This is not just Jesus giving the disciples a model for how they were supposed to give money – its Jesus one more time telling them what he is doing in Jerusalem. In the face of unjust scribes who devour the houses of widows, what does this widow do? She gives her life.
Who else does this? Who else will stare down the injustice and unjust powers in this world and give his life? It’s Jesus. This woman is, as New Testament scholar Katherine Grieb says, “a type of Jesus Christ who similarly chooses to give ‘his whole life’ in the face of those unjust structures that destroy it.”[i]
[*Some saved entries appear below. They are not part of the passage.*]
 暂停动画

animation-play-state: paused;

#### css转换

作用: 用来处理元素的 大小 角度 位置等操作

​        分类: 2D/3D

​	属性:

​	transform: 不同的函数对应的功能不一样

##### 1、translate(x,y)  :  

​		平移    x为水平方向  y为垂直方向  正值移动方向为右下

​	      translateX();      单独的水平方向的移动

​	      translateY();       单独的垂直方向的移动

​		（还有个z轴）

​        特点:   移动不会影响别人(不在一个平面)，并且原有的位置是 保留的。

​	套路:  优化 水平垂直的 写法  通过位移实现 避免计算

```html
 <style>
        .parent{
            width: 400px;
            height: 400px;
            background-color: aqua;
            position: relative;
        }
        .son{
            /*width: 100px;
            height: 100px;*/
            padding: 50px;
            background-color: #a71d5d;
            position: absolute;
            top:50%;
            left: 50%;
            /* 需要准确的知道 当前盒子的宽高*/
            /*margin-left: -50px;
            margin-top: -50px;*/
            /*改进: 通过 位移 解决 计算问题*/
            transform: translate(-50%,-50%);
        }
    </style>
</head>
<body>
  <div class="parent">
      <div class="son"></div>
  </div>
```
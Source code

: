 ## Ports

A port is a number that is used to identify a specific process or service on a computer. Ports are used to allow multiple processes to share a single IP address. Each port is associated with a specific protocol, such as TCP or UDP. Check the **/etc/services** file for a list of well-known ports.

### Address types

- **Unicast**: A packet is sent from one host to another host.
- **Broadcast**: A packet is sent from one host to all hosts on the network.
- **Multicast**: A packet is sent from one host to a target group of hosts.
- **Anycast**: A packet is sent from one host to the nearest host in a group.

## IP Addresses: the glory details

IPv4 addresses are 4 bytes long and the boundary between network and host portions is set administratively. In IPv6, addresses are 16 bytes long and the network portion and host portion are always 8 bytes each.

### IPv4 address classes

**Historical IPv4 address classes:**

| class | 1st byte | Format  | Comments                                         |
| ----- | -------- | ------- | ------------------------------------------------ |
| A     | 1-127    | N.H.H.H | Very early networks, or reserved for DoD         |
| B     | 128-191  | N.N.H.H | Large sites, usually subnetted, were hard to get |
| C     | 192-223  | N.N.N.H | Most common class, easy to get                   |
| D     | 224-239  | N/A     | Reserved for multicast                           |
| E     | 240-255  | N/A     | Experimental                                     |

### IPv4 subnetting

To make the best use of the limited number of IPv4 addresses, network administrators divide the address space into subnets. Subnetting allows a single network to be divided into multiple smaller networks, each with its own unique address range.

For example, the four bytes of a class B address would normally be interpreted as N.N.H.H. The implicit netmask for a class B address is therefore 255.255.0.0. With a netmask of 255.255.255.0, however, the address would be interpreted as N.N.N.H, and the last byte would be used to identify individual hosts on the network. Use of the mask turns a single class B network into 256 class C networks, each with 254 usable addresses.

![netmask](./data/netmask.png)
Good for Jesus, you say. He was God, though. What sort of model is that for us? And the widow – well, she was pretty extraordinary, wasn’t she? Does Jesus expect all of us to be a type of Jesus Christ?
I often hear this when I am having discussions with people about their giving. I ask it myself. How much does God expect from us? Most of us can see the good that comes from giving. We like to see the church responding to needs in the community. We like to see new programs taking off to make disciples of Jesus Christ for the transformation of the world. We like to welcome new staff to help our ministry grow. When Drury or Jeff tell us about where our church donations go we feel good, (I hope!), about where that money is going.
But I feel the same way when my seminary asks me for money. Or the United Way. Or the Boy Scouts. I am giving because I see that my gifts are going to make something good better. But I am not going to give to those things to such an extent that it affects my ability to live in the manner to which I have become accustomed…am I? Would Jesus want me to give until I don’t have enough to live on?
What the widow’s gift shows me is that, in fact, what Jesus wants is for us to give until we are ready to die. Until we are ready to die to the world that has a claim on us that is so tight that we can’t see the reality of what God is doing in the world. When I am giving to God but still am hung up on what I can get from the world, I am no better than the scribes giving from their abundance. When I am giving but still clinging to my car or my plasma TV or my clothes to give value to my life, I am giving from my abundance. When I give so much that I discover what it really means to trust in God, then I am giving in a way that lets me die to the world and to live with Christ.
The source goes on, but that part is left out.